- Ну, ты скажешь! Это ж в каменном веке было! Народ по пещерам прятался. Считать не умели, не говоря о бухгалтерии. А нынче как: задумал дело - докажи, что оно прибыльное. Не доказал - будь здоров, уходи и на глаза не показывайся.

Лида вдруг рассмеялась, да так громко, заразительно, даже голову закинула. Вот это образ мыслей! Отсмеявшись, сказала:

- Дарвин. Чарлз Дарвин. Читали?

- Ну?.. И что этот Дарвин?

- Он писал, что ни один вид животных или растений не может быть стерт с лица земли лишь потому, что в данный момент человечество не знает способов его использования. Вдруг они носят в себе какое-то особое вещество, лекарство, гормоны?

- А мы и не стираем. Вот развели же... Ходят. Ну и пусть ходят. Но разводить тысячами... Перебор!

- В далекой перспективе. Сейчас мы просим всего-навсего одного быка и пять телочек. - Зарецкий начинал раздражаться.

- Шесть? На такую цифру я согласен. А вот перспектива, как ты сказал... Туристам ходу на Кавказ не будет. Этого нельзя!

- Заповедник не для туристов.

- Ух ты! Базу для них строю. В Гузерипле, на Умпыре. Выгодное, считаю, дело.
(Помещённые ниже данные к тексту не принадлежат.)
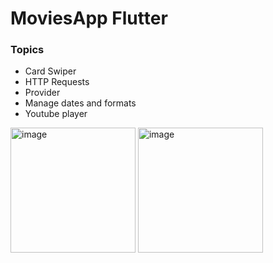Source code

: # MoviesApp Flutter

### Topics

- Card Swiper
- HTTP Requests
- Provider
- Manage dates and formats
- Youtube player

<img width="200" alt="image" src="https://github.com/MateoDev97/MovieCatalogAppFlutter/assets/25846938/714c5cbd-3fb0-4924-a034-70b8d47dbd32">
<img width="200" alt="image" src="https://github.com/MateoDev97/MovieCatalogAppFlutter/assets/25846938/4131a40b-a53f-4127-a038-9aaccc3848db">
И тогда разгорелся шумный спор. Ученые, перебивая друг друга, принялись доказывать ошибочность директорского взгляда. Заповедование - это прежде всего запрет на всякую деятельность и пользование, будь то лес, охота, туристские тропы.

Был ли это первый довоенный спор на живучую тему или он уже случался раньше, сказать трудно. Но и позже, спустя десятилетия, отголоски его зазвучали, к сожалению, не только на кордонах, но и в министерских кабинетах, да так аукнулись, что тяжелым бременем пали на многие заповедники страны.

- Ладно... - Директор прижал ладони к ушам. - Бумагу я подписываю. Но вся ответственность на тебе, Зарецкий. И на тебе, Шарова. Снабжать кормами категорически отказываюсь! Всех зверей - на самообслуживание! Роги-ноги есть, пусть ходят и кору гложут, траву стригут. С меня спрос, а не с этого, извините, Дарвина.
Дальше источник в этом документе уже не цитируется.